## TASK INPUTS
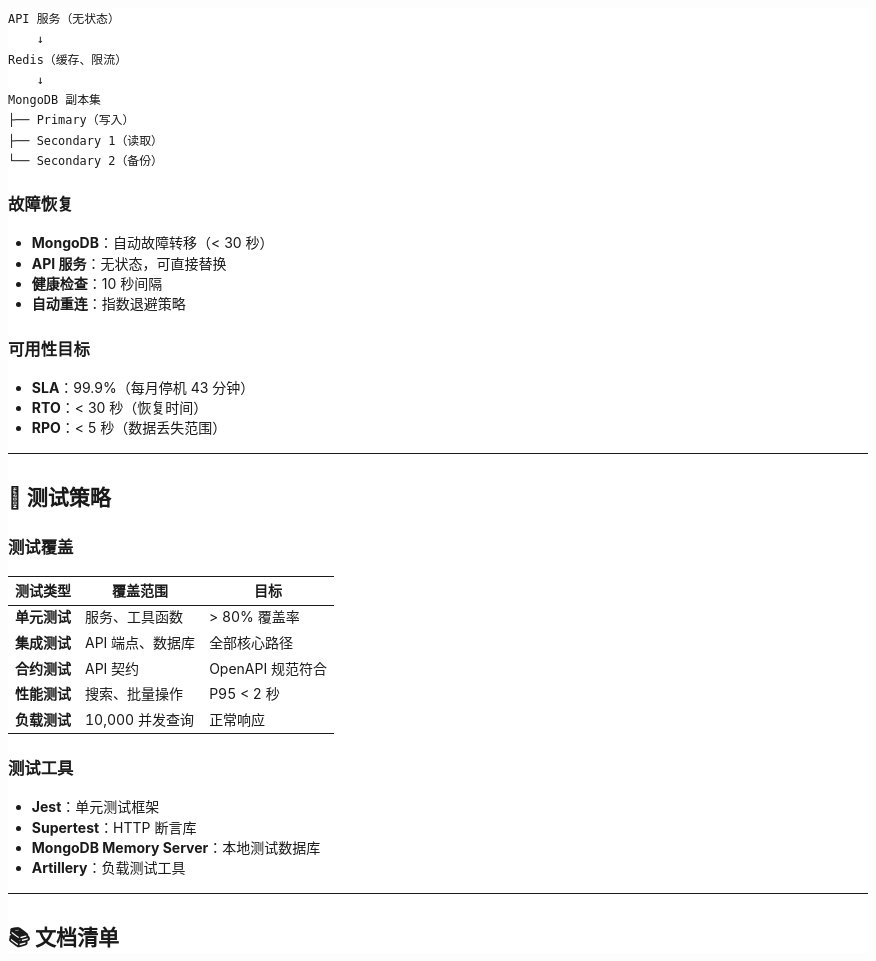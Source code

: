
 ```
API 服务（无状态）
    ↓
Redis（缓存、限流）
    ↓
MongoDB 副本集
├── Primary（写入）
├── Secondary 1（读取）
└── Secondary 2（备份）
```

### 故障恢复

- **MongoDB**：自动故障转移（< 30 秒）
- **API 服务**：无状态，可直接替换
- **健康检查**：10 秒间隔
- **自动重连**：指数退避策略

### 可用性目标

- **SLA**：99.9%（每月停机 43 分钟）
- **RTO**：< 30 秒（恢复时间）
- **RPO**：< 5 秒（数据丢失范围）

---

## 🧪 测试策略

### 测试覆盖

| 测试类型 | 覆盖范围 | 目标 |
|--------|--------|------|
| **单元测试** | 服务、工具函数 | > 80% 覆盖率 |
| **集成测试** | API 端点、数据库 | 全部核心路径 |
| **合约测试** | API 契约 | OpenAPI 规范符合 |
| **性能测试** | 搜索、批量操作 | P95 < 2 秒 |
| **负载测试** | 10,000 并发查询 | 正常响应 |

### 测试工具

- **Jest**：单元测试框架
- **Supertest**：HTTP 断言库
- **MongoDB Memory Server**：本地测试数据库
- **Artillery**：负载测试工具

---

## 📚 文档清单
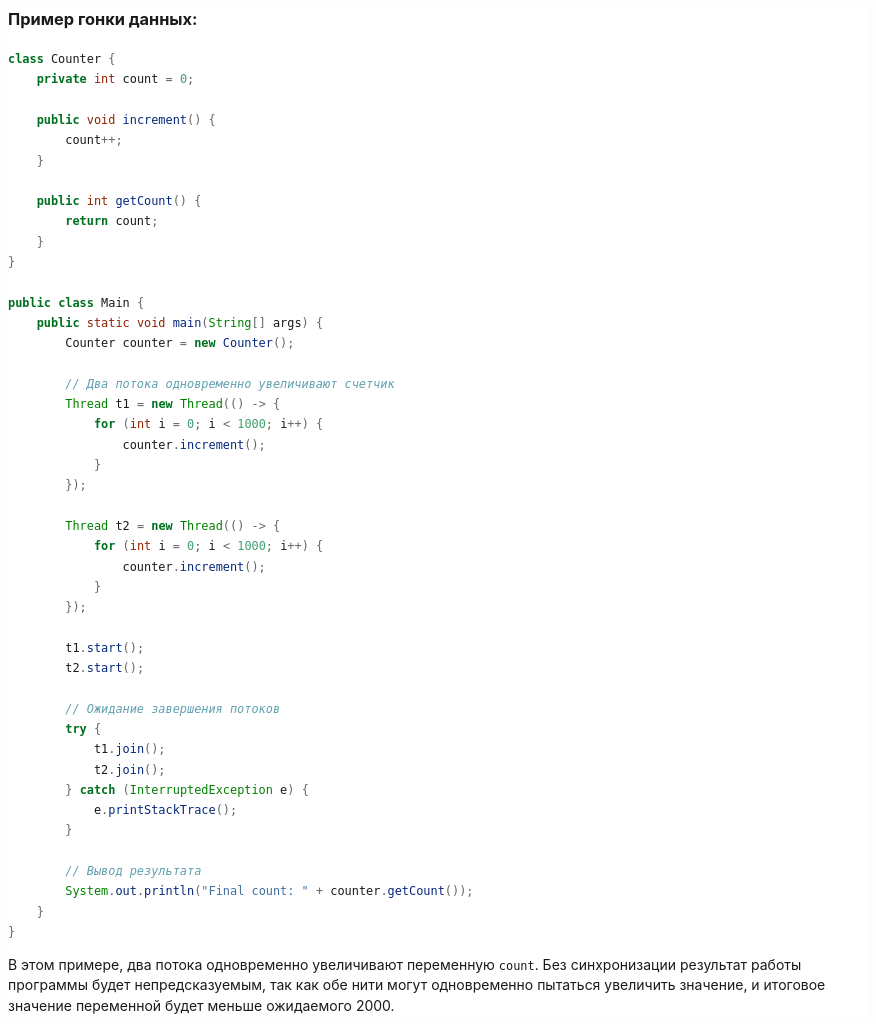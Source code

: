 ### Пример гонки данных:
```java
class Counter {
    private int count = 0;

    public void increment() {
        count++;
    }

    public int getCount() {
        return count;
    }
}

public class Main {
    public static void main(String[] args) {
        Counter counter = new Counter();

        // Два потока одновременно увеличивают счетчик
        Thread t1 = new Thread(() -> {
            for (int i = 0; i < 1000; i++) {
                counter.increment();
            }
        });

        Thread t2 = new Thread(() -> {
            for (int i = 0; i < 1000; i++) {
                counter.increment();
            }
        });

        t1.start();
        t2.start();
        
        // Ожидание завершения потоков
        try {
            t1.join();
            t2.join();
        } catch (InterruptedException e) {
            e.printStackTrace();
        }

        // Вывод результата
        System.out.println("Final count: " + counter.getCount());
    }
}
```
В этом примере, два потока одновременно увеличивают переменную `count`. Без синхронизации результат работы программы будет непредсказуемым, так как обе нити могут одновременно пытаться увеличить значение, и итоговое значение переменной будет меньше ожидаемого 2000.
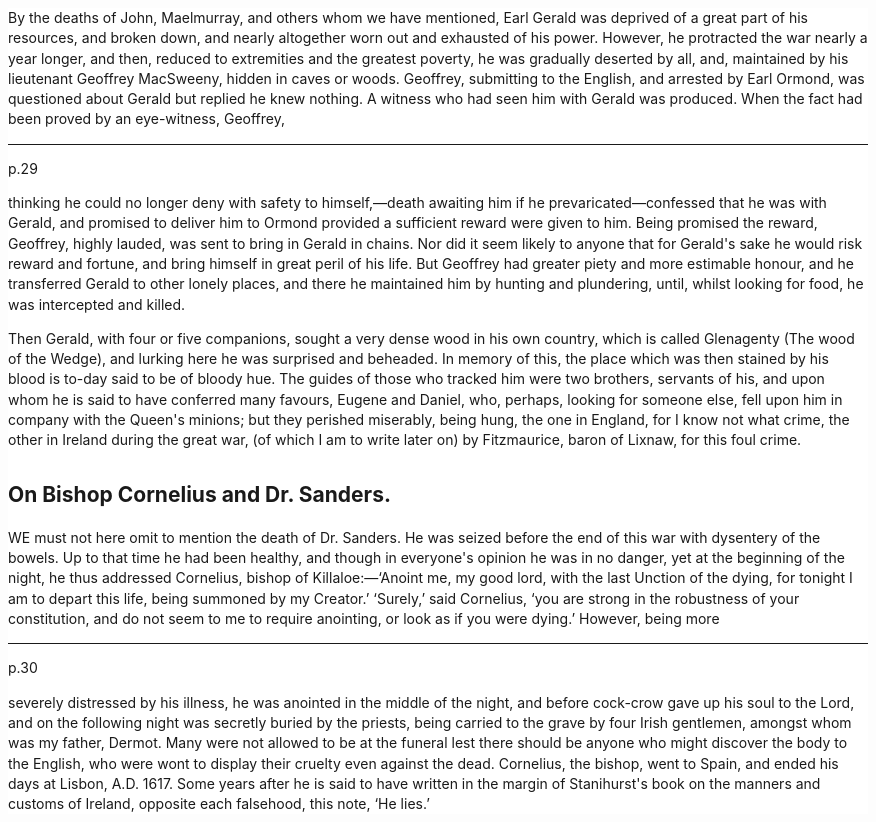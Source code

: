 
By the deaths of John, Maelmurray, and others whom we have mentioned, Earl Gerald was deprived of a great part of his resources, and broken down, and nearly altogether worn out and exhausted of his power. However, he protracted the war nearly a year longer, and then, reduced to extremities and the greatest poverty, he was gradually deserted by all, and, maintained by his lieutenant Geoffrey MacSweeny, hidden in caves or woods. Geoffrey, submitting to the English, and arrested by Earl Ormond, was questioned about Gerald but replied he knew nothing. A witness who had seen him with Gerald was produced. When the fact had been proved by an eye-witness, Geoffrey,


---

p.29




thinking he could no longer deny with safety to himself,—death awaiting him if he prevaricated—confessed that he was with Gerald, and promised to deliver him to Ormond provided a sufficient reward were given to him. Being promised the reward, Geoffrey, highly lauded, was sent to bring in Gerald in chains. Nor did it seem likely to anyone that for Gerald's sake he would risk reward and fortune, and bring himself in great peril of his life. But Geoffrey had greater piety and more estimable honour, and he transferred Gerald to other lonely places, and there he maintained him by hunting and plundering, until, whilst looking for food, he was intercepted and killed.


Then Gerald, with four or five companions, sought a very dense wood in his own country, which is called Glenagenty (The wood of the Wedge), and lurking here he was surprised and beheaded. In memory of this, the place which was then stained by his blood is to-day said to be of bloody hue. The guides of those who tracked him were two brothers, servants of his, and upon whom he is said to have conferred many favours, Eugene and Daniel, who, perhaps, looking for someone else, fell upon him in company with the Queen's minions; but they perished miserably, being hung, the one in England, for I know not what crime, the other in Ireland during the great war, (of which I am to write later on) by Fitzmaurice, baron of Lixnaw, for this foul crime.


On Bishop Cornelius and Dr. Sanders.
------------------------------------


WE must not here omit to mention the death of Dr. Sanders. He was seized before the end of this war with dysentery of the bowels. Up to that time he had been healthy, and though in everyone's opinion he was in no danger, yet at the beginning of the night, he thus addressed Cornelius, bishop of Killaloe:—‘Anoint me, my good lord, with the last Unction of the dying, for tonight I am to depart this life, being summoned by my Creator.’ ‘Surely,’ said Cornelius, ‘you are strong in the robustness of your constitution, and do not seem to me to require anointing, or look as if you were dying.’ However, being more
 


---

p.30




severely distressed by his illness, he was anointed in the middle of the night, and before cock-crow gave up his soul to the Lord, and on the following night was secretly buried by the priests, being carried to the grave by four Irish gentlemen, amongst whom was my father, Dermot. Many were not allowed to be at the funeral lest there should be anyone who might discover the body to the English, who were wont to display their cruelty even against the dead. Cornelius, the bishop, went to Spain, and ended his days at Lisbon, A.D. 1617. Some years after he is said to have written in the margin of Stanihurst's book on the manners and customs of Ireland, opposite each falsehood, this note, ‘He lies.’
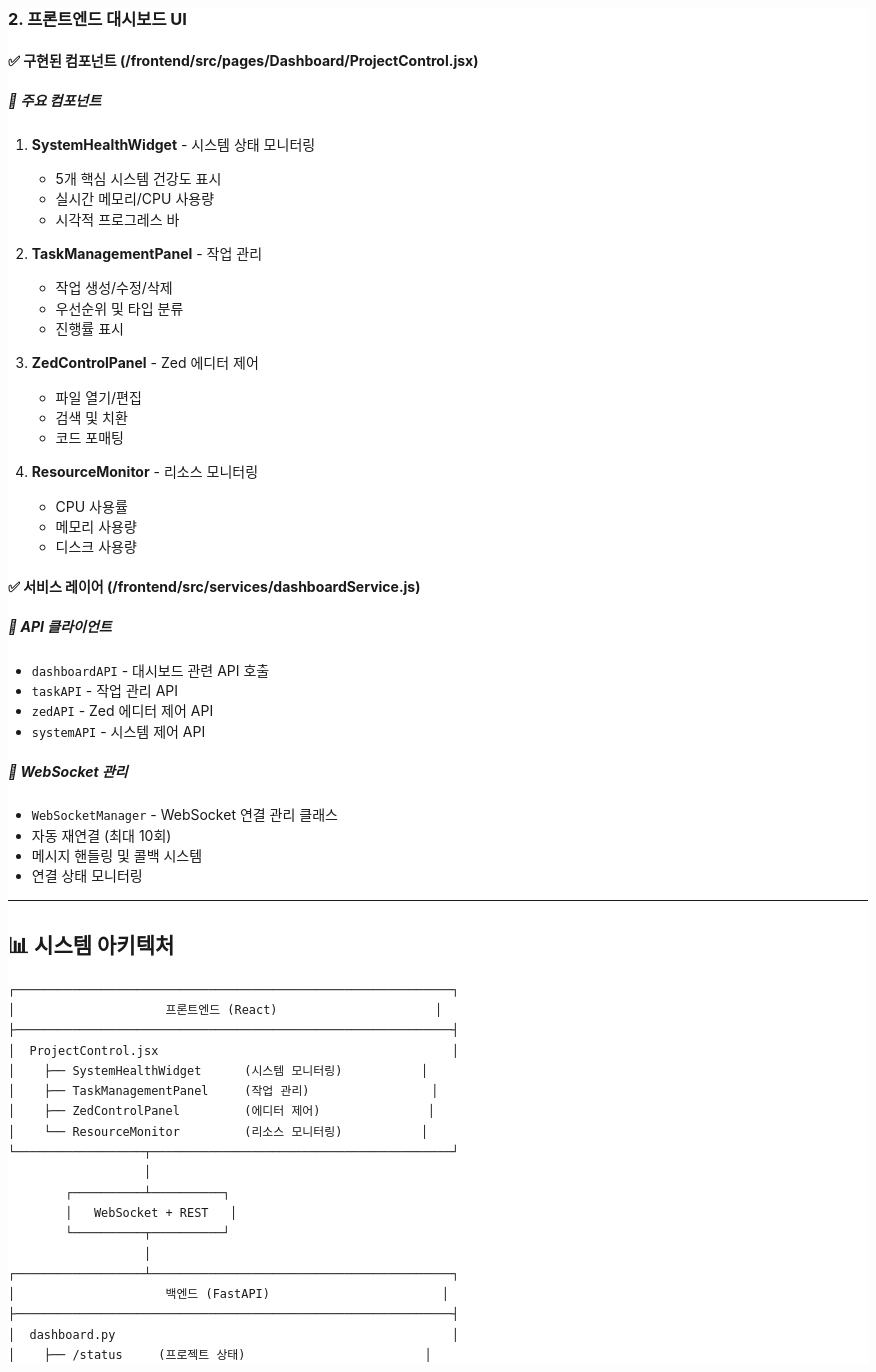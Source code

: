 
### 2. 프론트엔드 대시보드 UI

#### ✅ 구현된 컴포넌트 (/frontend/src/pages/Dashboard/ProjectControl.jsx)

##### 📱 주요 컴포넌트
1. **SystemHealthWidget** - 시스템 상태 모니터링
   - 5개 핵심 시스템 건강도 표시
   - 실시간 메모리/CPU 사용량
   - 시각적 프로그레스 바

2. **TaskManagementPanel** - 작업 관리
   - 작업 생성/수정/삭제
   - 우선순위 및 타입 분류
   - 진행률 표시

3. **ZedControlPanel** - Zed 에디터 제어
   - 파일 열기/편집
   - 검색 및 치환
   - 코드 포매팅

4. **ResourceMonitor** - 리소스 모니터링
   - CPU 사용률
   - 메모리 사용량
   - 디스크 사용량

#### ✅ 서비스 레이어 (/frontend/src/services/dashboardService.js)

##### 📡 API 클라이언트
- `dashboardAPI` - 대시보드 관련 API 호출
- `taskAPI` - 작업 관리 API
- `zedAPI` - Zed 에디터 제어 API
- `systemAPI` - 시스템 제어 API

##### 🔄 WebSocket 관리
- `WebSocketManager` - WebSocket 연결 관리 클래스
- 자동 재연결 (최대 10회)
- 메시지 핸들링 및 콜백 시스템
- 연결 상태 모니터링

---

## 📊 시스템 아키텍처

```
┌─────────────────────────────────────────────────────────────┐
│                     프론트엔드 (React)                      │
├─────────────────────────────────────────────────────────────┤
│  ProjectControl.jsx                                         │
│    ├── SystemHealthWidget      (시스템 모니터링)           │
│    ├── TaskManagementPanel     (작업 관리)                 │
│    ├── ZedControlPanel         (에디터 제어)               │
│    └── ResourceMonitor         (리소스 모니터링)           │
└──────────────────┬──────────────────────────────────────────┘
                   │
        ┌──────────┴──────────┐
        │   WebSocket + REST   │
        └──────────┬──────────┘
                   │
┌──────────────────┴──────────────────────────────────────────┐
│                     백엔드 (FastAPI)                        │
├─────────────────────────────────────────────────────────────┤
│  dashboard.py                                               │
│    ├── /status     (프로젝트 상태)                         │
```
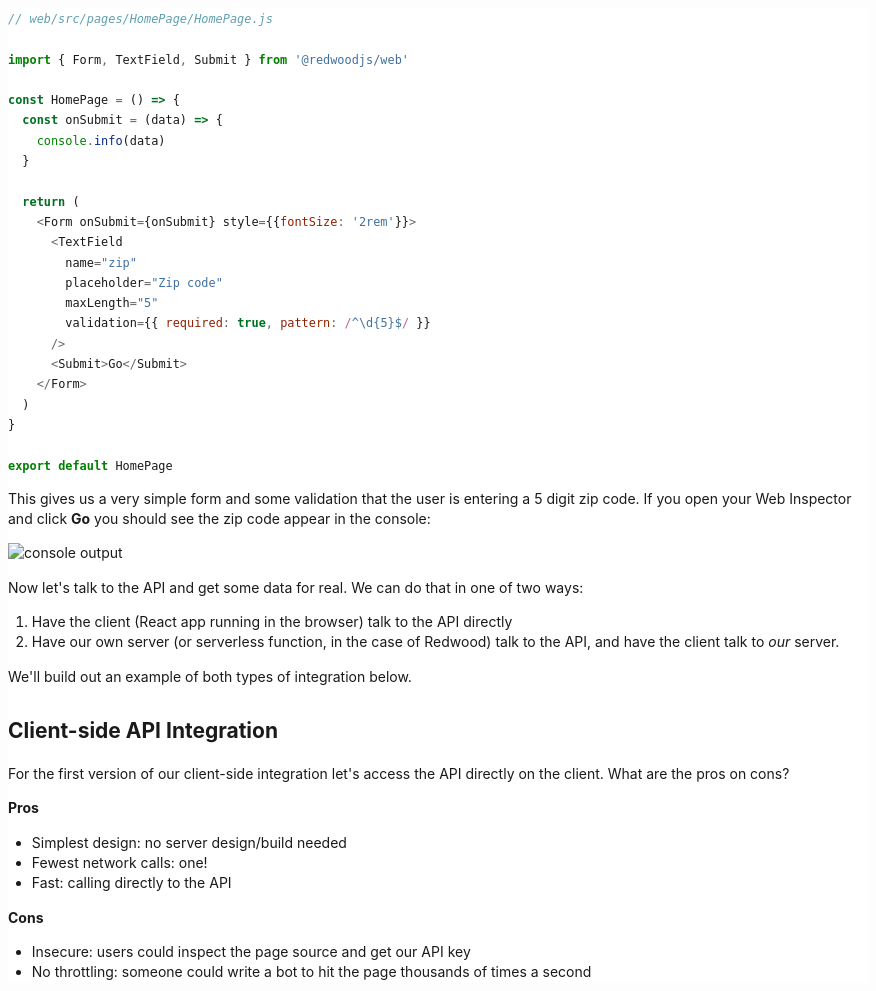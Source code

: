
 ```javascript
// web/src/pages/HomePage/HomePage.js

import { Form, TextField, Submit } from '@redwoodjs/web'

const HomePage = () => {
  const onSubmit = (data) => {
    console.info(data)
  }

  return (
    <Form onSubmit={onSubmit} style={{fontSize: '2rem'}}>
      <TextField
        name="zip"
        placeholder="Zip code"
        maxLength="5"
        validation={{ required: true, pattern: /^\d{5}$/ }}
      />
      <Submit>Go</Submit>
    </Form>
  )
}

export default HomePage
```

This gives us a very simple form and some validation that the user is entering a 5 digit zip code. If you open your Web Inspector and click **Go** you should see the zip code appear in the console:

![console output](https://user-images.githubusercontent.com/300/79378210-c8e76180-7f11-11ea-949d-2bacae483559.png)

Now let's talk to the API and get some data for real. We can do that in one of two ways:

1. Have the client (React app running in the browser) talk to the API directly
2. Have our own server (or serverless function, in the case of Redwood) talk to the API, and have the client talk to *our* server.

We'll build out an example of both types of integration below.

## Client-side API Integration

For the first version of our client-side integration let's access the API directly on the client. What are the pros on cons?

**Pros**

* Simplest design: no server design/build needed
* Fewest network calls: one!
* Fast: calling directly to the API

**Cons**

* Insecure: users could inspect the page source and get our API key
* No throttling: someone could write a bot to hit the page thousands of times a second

## AIM OF THE TASK
Filter the data down to the lines that contain the string "Thread", and copy them.

## OUTPUT FOR THIS EXERCISE
        Thread t1 = new Thread(() -> {
        Thread t2 = new Thread(() -> {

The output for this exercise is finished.